#### How to complete this task:
Report back every line from the entries below in which the word "subgarph" occurs.

*** Opening Data for review ***

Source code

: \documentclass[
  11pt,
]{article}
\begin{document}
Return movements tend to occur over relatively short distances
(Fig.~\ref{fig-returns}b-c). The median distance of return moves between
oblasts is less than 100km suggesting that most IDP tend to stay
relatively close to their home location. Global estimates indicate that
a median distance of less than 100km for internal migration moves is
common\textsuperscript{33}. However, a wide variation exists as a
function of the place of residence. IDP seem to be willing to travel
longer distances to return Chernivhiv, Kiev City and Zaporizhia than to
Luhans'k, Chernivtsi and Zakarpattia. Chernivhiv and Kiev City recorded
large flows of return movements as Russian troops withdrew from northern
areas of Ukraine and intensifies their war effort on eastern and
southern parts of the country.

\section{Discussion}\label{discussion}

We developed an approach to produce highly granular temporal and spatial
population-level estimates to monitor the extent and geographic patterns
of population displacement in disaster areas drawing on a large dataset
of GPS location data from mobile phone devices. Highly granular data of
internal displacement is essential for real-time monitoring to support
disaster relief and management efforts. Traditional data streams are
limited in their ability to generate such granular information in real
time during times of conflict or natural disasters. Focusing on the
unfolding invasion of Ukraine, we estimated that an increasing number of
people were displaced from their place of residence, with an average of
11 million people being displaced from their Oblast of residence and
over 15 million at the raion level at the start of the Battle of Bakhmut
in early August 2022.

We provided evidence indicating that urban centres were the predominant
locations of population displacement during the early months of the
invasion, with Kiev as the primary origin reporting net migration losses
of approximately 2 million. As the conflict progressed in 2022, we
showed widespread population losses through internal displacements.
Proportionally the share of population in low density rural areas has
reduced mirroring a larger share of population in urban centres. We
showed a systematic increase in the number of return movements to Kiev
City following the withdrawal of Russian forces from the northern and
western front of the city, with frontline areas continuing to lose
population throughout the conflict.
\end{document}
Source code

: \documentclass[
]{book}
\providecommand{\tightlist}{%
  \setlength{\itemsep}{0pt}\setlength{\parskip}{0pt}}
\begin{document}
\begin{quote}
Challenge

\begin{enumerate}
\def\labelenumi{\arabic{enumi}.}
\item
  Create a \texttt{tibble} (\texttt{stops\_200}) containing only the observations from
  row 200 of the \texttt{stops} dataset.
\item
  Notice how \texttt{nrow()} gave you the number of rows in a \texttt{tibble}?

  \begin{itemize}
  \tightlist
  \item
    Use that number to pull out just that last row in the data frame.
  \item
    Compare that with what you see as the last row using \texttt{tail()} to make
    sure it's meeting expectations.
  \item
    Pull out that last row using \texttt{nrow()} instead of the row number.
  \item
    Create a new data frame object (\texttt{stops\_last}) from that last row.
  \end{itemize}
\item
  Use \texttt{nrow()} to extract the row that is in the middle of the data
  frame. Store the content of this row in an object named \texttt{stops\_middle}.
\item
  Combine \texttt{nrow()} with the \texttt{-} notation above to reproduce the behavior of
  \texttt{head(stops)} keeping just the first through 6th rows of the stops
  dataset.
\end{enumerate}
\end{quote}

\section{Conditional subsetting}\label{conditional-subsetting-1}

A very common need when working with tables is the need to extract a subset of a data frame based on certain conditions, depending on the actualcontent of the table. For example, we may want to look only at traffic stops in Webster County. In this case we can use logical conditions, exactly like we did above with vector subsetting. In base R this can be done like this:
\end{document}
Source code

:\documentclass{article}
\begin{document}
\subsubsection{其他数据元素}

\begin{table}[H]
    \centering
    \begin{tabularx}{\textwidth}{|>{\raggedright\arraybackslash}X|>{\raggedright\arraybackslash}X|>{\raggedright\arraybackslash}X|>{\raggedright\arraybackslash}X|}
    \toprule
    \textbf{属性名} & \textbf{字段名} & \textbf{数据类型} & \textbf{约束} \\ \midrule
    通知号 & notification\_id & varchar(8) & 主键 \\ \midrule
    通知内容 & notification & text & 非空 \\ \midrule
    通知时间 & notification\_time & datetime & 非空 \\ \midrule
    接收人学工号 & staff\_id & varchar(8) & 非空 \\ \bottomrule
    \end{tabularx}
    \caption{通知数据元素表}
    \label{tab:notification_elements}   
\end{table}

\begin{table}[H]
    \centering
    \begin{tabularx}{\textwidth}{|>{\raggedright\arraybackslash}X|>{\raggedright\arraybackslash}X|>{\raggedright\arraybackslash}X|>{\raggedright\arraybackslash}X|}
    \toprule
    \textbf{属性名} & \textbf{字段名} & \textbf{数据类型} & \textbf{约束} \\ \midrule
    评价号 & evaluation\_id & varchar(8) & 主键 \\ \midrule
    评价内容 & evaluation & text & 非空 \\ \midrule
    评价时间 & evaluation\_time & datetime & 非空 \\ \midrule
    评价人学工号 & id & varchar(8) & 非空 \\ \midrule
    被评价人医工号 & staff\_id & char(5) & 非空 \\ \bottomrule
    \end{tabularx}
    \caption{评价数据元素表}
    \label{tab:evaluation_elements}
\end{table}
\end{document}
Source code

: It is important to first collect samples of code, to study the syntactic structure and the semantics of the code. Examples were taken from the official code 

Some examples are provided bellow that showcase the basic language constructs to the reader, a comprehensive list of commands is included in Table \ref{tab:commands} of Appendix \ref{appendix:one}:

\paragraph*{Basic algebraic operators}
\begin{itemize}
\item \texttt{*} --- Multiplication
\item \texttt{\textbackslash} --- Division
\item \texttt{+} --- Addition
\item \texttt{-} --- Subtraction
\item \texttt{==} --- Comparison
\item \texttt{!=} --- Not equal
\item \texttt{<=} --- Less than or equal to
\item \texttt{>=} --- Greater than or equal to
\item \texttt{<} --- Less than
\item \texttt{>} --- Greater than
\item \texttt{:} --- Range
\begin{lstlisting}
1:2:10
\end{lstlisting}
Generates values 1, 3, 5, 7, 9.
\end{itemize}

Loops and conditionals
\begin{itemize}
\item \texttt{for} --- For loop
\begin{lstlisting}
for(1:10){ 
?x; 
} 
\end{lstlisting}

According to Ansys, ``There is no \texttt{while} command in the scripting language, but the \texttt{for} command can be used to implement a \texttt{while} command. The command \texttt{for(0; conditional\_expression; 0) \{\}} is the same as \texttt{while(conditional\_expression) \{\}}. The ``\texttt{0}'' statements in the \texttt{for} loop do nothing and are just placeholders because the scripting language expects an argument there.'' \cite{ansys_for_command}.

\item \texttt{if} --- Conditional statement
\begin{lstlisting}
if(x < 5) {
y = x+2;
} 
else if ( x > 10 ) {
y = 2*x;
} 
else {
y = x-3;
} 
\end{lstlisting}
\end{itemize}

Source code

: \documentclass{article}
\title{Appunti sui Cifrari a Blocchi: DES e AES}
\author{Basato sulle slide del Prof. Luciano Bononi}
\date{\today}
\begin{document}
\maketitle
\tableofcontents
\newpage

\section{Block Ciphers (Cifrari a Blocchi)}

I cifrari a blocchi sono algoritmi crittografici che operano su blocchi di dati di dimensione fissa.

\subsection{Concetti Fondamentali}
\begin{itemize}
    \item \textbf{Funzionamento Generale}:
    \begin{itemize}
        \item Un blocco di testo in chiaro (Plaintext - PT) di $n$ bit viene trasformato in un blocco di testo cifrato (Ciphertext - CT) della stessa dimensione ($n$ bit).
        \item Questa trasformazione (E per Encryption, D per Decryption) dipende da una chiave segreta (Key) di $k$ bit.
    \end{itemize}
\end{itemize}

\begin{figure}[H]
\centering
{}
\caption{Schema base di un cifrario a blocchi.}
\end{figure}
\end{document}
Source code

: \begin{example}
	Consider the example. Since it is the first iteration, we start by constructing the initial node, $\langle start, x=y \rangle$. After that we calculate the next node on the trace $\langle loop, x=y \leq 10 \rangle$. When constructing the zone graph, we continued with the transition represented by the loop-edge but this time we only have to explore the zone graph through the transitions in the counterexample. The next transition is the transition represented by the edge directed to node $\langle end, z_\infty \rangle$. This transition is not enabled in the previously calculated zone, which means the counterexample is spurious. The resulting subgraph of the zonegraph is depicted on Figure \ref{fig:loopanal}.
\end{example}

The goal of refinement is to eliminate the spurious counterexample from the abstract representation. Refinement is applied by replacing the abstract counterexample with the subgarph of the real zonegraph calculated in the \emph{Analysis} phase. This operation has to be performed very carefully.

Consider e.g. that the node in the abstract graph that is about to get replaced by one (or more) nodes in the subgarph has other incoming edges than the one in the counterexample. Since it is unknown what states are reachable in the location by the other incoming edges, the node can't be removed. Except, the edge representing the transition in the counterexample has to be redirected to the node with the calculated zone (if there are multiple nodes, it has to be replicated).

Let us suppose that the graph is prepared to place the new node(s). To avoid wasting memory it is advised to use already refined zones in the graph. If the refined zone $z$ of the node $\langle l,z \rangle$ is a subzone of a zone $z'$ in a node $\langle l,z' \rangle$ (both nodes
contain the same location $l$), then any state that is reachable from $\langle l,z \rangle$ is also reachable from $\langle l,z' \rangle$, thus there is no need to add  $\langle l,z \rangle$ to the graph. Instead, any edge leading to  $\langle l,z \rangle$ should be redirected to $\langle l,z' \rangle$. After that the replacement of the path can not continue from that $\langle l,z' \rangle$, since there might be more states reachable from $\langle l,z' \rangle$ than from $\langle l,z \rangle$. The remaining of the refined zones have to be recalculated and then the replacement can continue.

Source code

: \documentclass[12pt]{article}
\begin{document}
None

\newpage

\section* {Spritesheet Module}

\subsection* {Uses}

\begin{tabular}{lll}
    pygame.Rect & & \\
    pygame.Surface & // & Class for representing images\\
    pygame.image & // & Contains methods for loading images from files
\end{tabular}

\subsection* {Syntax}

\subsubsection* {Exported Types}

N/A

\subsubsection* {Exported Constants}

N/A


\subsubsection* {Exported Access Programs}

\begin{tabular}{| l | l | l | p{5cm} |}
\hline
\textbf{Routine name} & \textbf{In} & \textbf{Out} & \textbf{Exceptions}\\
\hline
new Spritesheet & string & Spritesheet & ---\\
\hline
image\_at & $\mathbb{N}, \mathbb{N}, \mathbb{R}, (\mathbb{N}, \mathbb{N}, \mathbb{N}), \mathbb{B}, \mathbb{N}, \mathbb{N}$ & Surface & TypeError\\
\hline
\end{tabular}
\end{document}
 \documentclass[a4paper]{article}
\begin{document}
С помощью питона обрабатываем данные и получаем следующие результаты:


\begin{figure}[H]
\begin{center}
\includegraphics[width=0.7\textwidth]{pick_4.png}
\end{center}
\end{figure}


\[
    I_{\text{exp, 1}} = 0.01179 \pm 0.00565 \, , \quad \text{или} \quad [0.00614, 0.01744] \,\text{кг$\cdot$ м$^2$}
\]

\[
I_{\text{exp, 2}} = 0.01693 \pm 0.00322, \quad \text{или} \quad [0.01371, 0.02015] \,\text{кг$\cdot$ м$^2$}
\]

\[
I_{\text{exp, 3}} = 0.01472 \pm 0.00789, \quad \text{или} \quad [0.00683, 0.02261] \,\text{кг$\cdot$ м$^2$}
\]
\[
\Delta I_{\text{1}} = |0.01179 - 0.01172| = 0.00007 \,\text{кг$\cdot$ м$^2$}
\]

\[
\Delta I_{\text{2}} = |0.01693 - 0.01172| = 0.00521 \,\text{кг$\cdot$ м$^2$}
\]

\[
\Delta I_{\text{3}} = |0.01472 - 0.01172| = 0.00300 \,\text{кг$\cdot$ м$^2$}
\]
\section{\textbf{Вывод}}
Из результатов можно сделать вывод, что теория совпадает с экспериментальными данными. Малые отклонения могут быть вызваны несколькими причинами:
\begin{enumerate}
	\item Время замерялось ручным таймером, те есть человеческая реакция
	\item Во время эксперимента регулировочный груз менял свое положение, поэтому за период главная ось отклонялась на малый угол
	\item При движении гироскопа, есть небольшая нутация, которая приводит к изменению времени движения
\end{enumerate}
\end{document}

*** Closing Data for review ***

#### Solved exercise:
The goal of refinement is to eliminate the spurious counterexample from the abstract representation. Refinement is applied by replacing the abstract counterexample with the subgarph of the real zonegraph calculated in the \emph{Analysis} phase. This operation has to be performed very carefully.
Consider e.g. that the node in the abstract graph that is about to get replaced by one (or more) nodes in the subgarph has other incoming edges than the one in the counterexample. Since it is unknown what states are reachable in the location by the other incoming edges, the node can't be removed. Except, the edge representing the transition in the counterexample has to be redirected to the node with the calculated zone (if there are multiple nodes, it has to be replicated).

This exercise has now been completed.